Last week the Commodity Futures Trading Commision (CFTC) filed a complaint against Ooki DAO a so called “decentralized autonomous organization” for unlawfully engaging in activities without proper registration and violating know-your-customer (KYC) diligence requirements and regulations on customers.
The defendant in action is listed as “Ooki DAO (formerly d/b/a bZx DAO), an unincorporated association” which is described as a class comprised of the DAO’s token holders who voted with their tokens to govern the protocol.
It appears that from the perspective of the CFTC, governing the protocol is analogous to operating the business. Because the business was operating in violation of US laws, the voting token holders (read: business operators) are liable for associated monetary damages. Worst of all for these defendants, they are not protected by commonplace legal structures which limit liability like LLCs or Corporations. On the bright side, the monetary penalties in this case are only $250,000, a relatively small amount in an industry headlined by runaway market caps, but the precedent this action establishes is devastating for the notion that “decentralization” offers legal immunity, despite it being a (if not the) core tenant of the vast majority of the cryptocurrency/blockchain industry which has inflated our ongoing decentralization bubble.
When reading the CFTC complaint, one thing that stands out is the combination of brazenness and naivety on the part of Ooki DAO’s founders. In one section, the complaint describes the founders objectives when transferring control of their once centralized protocol to a “decentralized” alternative.
In the DAO founders defense, their move to “decentralize” the protocol did somewhat accomplish their goal of “giving it all to the community”. Unfortunately for the community, part of what they were given was unlimited liability as a member of an unincorporated association. The irony of the story, of course, is that everyone on the receiving end of this CFTC action would have been better off had they opted for the tried and true methods of limiting liability, like establishing an LLC, rather than attempt to innovate something complex and novel in vain.

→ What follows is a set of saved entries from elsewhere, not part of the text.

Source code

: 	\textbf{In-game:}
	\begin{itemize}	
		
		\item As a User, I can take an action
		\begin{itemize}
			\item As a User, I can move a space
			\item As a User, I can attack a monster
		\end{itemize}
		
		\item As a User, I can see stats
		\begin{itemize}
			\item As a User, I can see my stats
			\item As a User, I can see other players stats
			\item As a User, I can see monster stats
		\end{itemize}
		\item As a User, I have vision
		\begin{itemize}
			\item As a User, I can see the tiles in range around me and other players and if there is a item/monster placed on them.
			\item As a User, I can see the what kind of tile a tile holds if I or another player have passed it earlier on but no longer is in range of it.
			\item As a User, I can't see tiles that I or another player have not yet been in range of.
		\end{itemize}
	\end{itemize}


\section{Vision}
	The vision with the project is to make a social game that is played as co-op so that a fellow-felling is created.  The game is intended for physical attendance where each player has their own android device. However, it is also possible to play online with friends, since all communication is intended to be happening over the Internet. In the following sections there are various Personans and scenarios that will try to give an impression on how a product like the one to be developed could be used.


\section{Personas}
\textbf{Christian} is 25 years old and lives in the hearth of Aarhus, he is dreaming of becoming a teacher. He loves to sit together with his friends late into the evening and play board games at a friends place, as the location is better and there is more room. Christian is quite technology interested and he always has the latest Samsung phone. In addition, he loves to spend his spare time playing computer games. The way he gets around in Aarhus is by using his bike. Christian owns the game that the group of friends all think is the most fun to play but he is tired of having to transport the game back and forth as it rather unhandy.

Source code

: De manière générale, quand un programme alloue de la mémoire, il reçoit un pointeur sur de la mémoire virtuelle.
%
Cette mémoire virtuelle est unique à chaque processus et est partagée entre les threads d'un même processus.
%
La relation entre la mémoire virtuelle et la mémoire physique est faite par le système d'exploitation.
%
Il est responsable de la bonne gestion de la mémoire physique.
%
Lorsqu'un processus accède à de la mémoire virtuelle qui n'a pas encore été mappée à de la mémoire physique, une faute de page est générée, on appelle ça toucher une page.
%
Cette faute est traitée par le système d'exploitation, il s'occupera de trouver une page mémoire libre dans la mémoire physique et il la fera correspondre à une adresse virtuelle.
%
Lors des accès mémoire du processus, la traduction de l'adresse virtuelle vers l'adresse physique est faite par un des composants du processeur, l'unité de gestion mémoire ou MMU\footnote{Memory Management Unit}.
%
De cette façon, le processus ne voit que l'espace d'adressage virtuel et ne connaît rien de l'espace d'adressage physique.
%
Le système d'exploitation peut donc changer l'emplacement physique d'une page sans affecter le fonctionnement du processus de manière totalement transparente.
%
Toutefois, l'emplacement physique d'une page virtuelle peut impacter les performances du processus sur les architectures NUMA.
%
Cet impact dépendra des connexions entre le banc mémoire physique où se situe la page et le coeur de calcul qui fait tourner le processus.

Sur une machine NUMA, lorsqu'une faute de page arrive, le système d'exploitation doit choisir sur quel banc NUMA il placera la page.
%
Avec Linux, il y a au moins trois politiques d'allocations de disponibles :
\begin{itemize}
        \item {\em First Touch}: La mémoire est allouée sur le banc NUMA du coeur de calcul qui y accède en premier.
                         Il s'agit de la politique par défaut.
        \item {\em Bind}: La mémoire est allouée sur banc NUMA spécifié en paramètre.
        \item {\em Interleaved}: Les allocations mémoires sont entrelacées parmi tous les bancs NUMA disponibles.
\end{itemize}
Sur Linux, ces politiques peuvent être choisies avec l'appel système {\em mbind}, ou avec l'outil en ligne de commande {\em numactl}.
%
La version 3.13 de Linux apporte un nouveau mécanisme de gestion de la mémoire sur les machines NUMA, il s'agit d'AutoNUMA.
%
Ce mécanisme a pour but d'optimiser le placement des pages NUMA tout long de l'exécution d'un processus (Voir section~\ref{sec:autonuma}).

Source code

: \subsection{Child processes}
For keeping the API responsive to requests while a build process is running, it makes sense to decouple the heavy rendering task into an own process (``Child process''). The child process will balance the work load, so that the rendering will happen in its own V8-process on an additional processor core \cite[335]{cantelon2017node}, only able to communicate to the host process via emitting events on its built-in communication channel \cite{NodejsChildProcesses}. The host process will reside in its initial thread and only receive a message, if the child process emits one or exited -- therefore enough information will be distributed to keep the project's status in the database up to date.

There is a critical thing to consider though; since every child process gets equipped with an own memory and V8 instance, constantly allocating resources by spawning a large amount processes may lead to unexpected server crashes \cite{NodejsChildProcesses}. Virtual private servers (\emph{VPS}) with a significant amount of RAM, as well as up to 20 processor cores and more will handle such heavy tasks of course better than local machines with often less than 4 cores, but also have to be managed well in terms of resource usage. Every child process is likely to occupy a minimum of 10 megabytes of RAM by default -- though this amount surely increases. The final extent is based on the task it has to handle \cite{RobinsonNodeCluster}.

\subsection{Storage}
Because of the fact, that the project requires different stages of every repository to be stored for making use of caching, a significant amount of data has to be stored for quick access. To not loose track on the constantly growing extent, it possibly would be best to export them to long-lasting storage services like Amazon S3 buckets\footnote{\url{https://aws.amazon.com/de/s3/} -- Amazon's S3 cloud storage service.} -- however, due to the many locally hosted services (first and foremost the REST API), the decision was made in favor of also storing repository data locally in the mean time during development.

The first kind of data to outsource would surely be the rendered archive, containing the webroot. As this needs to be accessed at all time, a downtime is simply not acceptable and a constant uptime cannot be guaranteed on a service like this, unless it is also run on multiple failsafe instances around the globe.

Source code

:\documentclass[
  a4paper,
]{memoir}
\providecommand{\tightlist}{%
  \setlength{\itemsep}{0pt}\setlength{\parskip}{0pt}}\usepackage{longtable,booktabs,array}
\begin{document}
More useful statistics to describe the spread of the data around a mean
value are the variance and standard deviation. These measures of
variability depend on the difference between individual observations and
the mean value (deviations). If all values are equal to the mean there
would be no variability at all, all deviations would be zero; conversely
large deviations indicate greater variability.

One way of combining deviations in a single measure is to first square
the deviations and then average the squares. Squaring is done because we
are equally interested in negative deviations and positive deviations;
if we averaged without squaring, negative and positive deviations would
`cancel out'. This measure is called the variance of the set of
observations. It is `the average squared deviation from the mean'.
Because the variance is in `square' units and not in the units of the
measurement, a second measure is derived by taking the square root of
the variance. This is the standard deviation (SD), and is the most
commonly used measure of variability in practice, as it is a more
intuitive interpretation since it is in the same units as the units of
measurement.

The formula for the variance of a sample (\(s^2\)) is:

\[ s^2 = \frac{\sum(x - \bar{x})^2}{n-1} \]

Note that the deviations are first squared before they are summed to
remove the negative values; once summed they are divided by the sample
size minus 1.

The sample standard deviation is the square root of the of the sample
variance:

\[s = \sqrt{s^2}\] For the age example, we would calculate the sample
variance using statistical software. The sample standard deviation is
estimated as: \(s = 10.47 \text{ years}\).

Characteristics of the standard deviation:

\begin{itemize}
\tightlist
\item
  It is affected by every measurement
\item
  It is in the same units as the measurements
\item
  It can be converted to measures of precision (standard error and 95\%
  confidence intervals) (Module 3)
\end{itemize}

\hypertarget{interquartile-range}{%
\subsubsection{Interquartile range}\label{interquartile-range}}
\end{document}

Because the DAOs founders (and likely users) imagined themselves technologically immune from law enforcement, they were especially brazen about the fact that their product was in violation of industry standard regulation, even bragging that this lack of compliance was core to their value proposition.
There are possible universes where this would simply be an unfortunate one-off story of enthusiastic anarchist technologists who got in over their heads and truly believed their own marketing that they had innovated a way around needing to operate a compliant business. This, however, feels much bigger. Bigger because the foundational notion that blockchain/cryptocurrency’s alleged “decentralization” provides a technological get-out-of–jail-free card is a MASSIVE delusion shared by virtually all entrepreneurs, investors, academics, journalists, users and others involved in (and leading) the industry.
As the CFTC plainly stated in their complaint “DAOs are not immune from enforcement and may not violate the law with impunity.” This statement should be so obvious that it is not worth stating. It is also true of all other “decentralized” technologies like BTC, ETH, and the rest of the blockchain industry. Nonetheless, for many, it is not an obvious statement, but a provocative and even heretical one. Over time this will change. For investors and entrepreneurs in this space, the sooner it does, the better.
So what does this mean for you? If you are an entrepreneur building in this space or an investor allocating capital to it, this means that you should ensure your projects have a value proposition beyond “decentralization”, “censorship resistance”, or other euphemisms for the ability to evade law enforcement. Investors should also be weary of technologists who claim they have innovated a solution to provide this, even if the technologists truly believe they have.
At Unbounded Capital we have long warned about this type of legal naivety which we have witnessed dominating the crypto and blockchain industry. We once believed that blockchain provided this type of censorship resistance ourselves - and, like most of our peers maintain today, we believed that the core value proposition of blockchain was the ability to decentralize everything. Our discovery was that the technology’s application for legitimate, compliant businesses as a hyper efficient and scalable solution for payments and data use cases presents an even greater opportunity with far more potential. We hope after this news we see more people make the jump that we did: blockchain can’t and won’t allow people to ignore existing laws and regulations, and this is a good thing. Without a myopic focus on censorship resistance, the possibilities of what blockchain can do to make the world a better place are unbounded.